Amaniganj is a town in Milkipur tehsil, Faizabad district (officially Ayodhya district) in the Indian state of Uttar Pradesh. Amaniganj is situated on Milkipur-Rudauli road and is  51 km away from district headquarters Ayodhya city. Amaniganj is a block in Ayodhya, Uttar Pradesh.

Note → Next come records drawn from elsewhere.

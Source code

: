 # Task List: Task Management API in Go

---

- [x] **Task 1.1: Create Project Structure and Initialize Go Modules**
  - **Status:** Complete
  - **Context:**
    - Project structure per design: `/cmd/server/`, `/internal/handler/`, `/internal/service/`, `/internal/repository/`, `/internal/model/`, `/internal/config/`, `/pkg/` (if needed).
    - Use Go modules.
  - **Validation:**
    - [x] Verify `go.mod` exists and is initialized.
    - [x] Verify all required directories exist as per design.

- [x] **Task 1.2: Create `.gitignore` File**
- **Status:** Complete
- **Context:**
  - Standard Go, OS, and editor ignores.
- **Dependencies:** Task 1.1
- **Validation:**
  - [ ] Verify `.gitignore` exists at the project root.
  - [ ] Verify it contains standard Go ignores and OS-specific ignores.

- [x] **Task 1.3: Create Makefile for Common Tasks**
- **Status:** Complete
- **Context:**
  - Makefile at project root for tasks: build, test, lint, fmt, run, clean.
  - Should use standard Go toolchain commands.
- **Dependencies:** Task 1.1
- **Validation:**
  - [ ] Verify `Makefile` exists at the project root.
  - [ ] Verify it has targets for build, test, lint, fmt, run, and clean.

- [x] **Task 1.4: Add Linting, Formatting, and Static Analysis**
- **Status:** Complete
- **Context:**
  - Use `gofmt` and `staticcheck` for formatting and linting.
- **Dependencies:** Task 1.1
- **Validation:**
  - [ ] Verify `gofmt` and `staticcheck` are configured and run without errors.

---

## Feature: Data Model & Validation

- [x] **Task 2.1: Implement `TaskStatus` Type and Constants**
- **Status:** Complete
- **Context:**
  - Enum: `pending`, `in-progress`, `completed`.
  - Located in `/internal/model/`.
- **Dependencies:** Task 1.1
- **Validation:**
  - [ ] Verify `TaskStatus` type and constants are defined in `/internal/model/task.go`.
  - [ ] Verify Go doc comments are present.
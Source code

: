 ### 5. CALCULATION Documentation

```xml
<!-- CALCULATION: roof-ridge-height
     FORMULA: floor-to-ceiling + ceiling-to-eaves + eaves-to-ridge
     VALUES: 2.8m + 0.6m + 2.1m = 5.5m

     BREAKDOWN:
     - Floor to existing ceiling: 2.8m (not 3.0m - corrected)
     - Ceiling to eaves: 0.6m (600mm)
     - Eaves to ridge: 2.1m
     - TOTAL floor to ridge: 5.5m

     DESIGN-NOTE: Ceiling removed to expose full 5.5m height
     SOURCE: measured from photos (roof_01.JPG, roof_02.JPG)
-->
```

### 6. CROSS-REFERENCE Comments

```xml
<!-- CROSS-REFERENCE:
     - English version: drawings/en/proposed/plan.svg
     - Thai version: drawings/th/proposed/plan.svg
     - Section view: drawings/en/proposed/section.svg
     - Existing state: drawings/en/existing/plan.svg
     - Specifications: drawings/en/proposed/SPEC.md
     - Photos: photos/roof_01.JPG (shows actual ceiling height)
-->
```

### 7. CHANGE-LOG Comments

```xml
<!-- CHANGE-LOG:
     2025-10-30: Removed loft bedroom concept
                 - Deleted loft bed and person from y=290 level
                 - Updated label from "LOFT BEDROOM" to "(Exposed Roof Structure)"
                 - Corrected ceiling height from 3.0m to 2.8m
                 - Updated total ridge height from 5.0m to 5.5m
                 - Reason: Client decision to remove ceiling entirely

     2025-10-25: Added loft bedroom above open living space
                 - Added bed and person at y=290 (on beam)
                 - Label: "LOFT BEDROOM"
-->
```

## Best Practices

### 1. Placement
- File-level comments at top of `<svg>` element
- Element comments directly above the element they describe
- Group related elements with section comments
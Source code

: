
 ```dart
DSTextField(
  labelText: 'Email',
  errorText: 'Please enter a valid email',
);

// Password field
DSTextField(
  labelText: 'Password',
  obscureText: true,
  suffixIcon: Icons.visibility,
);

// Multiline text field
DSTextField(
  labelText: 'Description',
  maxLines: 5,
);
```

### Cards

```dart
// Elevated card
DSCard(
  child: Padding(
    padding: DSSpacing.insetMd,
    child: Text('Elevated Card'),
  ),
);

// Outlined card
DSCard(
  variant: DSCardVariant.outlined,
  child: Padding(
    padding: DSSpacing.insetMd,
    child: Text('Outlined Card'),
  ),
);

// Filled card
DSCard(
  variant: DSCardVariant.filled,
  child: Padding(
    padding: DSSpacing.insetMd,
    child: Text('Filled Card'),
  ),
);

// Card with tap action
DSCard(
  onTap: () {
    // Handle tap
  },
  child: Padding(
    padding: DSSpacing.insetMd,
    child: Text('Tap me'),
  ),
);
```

There is a big market, shopping centres, food shops, TVS automobile agency, big vegetable market, hospital, many bank branches like State Bank of India, schools and colleges in Amaniganj, Ayodhya.  Pin code of Amaniganj is 224121.

Transport

By Road
Amaniganj has good connectivity by road with Faizabad, Ayodhya, Barabanki, Lucknow,
Sultanpur, Amethi, Raebareli, Akbarpur, Basti, Pratapgarh and Allahabad (Prayagraj). The state government's Road Transport Service runs regular buses to these cities. And Nearby towns Rudauli, Milkipur, Bhelsar, Harringtonganj, Kumarganj, Shahganj, Khandasa, Kochha, Khajurahat, Motiganj, Inayat Nagar, Haliyapur, Bikapur, Bhadarsa, Masodha, Chaure Bazar, Haiderganj, Tarun, Sohawal and Raunahi are also well connected with Amaniganj, Ayodhya.

By Train
Rudauli is the nearest railway station to Amaniganj, Ayodhya. Faizabad Junction (Ayodhya Cantt), Ayodhya Junction, Goshainganj, Nihalgarh, Barabanki Junction, Musafirkhana, Sultanpur Junction and Amethi are the nearby railway stations from Amaniganj, Ayodhya.

By Air
Ayodhya Airport (Ayodhya), Chaudhary Charan Singh Airport (Lucknow) and Allahabad Airport (Prayagraj) are the nearby airports to reach Amaniganj, Ayodhya.